At present, the mod $p$ (and $p$-adic) local Langlands correspondence is only well understood for the group $\mathrm{GL}_2(\mathbb{Q}_p)$. One of the main difficulties is that little is known about supersingular representations besides this case, and we do know that there is no simple one-to-one correspondence between representations of $\mathrm{GL}_2(K)$ with two-dimensional representations of $\mathrm{Gal}(\overline{K}/K)$, at least when $K/\mathbb{\mathbb{Q}}_p$ is (non-trivial) finite unramified.

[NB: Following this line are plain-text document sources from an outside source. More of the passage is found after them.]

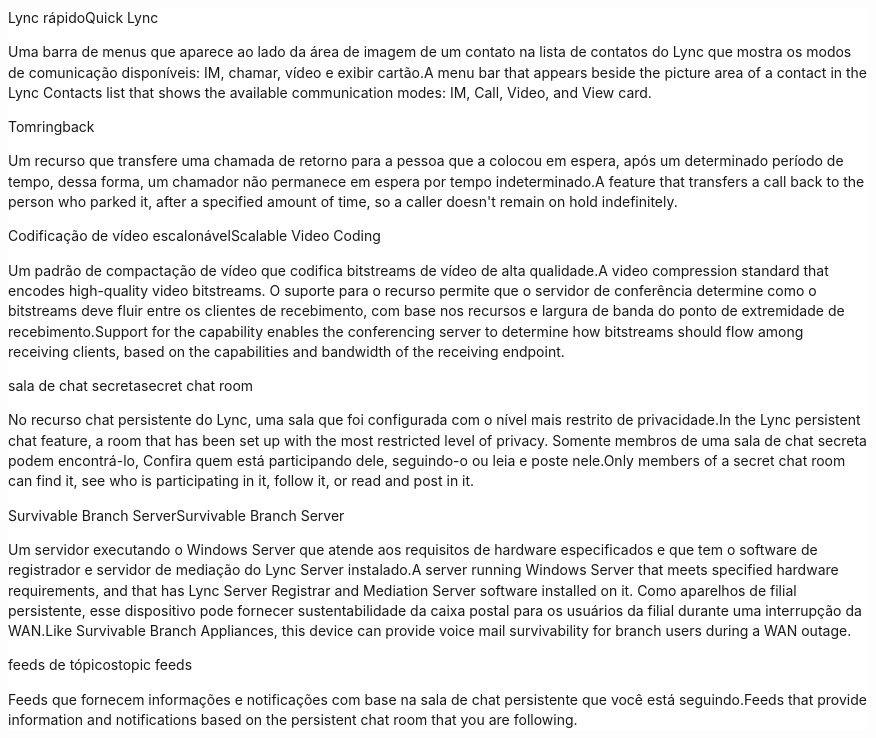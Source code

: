 <tr class="even">
<td><p><span data-ttu-id="d0317-233">Lync rápido</span><span class="sxs-lookup"><span data-stu-id="d0317-233">Quick Lync</span></span></p></td>
<td><p><span data-ttu-id="d0317-234">Uma barra de menus que aparece ao lado da área de imagem de um contato na lista de contatos do Lync que mostra os modos de comunicação disponíveis: IM, chamar, vídeo e exibir cartão.</span><span class="sxs-lookup"><span data-stu-id="d0317-234">A menu bar that appears beside the picture area of a contact in the Lync Contacts list that shows the available communication modes: IM, Call, Video, and View card.</span></span></p></td>
</tr>
<tr class="odd">
<td><p><span data-ttu-id="d0317-235">Tom</span><span class="sxs-lookup"><span data-stu-id="d0317-235">ringback</span></span></p></td>
<td><p><span data-ttu-id="d0317-236">Um recurso que transfere uma chamada de retorno para a pessoa que a colocou em espera, após um determinado período de tempo, dessa forma, um chamador não permanece em espera por tempo indeterminado.</span><span class="sxs-lookup"><span data-stu-id="d0317-236">A feature that transfers a call back to the person who parked it, after a specified amount of time, so a caller doesn't remain on hold indefinitely.</span></span></p></td>
</tr>
<tr class="even">
<td><p><span data-ttu-id="d0317-237">Codificação de vídeo escalonável</span><span class="sxs-lookup"><span data-stu-id="d0317-237">Scalable Video Coding</span></span></p></td>
<td><p><span data-ttu-id="d0317-238">Um padrão de compactação de vídeo que codifica bitstreams de vídeo de alta qualidade.</span><span class="sxs-lookup"><span data-stu-id="d0317-238">A video compression standard that encodes high-quality video bitstreams.</span></span> <span data-ttu-id="d0317-239">O suporte para o recurso permite que o servidor de conferência determine como o bitstreams deve fluir entre os clientes de recebimento, com base nos recursos e largura de banda do ponto de extremidade de recebimento.</span><span class="sxs-lookup"><span data-stu-id="d0317-239">Support for the capability enables the conferencing server to determine how bitstreams should flow among receiving clients, based on the capabilities and bandwidth of the receiving endpoint.</span></span></p></td>
</tr>
<tr class="odd">
<td><p><span data-ttu-id="d0317-240">sala de chat secreta</span><span class="sxs-lookup"><span data-stu-id="d0317-240">secret chat room</span></span></p></td>
<td><p><span data-ttu-id="d0317-241">No recurso chat persistente do Lync, uma sala que foi configurada com o nível mais restrito de privacidade.</span><span class="sxs-lookup"><span data-stu-id="d0317-241">In the Lync persistent chat feature, a room that has been set up with the most restricted level of privacy.</span></span> <span data-ttu-id="d0317-242">Somente membros de uma sala de chat secreta podem encontrá-lo, Confira quem está participando dele, seguindo-o ou leia e poste nele.</span><span class="sxs-lookup"><span data-stu-id="d0317-242">Only members of a secret chat room can find it, see who is participating in it, follow it, or read and post in it.</span></span></p></td>
</tr>
<tr class="even">
<td><p><span data-ttu-id="d0317-243">Survivable Branch Server</span><span class="sxs-lookup"><span data-stu-id="d0317-243">Survivable Branch Server</span></span></p></td>
<td><p><span data-ttu-id="d0317-244">Um servidor executando o Windows Server que atende aos requisitos de hardware especificados e que tem o software de registrador e servidor de mediação do Lync Server instalado.</span><span class="sxs-lookup"><span data-stu-id="d0317-244">A server running Windows Server that meets specified hardware requirements, and that has Lync Server Registrar and Mediation Server software installed on it.</span></span> <span data-ttu-id="d0317-245">Como aparelhos de filial persistente, esse dispositivo pode fornecer sustentabilidade da caixa postal para os usuários da filial durante uma interrupção da WAN.</span><span class="sxs-lookup"><span data-stu-id="d0317-245">Like Survivable Branch Appliances, this device can provide voice mail survivability for branch users during a WAN outage.</span></span></p></td>
</tr>
<tr class="odd">
<td><p><span data-ttu-id="d0317-246">feeds de tópicos</span><span class="sxs-lookup"><span data-stu-id="d0317-246">topic feeds</span></span></p></td>
<td><p><span data-ttu-id="d0317-247">Feeds que fornecem informações e notificações com base na sala de chat persistente que você está seguindo.</span><span class="sxs-lookup"><span data-stu-id="d0317-247">Feeds that provide information and notifications based on the persistent chat room that you are following.</span></span></p></td>
</tr>
<tr class="even">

However, the Buzzard-Diamond-Jarvis conjecture and the mod $p$ local-global compatibility for $\mathrm{GL}_2/\mathbb{Q}$ suggest that this hypothetical correspondence may be realized in the cohomology of Shimura curves with characteristic $p$ coefficients (cut out by some modular residual global representation $\bar{r}$). Moreover, the work of Gee, Breuil and Emerton-Gee-Savitt show that, to get information about the $\mathrm{GL}_2(K)$-action on the cohomology, one could instead study the geometry of certain Galois deformation rings of the $p$-component of $\bar{r}$.
In a work in progress with Haoran Wang, we push forward their analysis of the structure of potentially Barsotti-Tate deformation rings and, as an application, we prove a multiplicity one result of the cohomology at full congruence level when $\bar{r}$ is reducible generic \emph{non-split} at $p$. (The semi-simple case was previously proved by Le-Morra-Schraen and by ourselves.)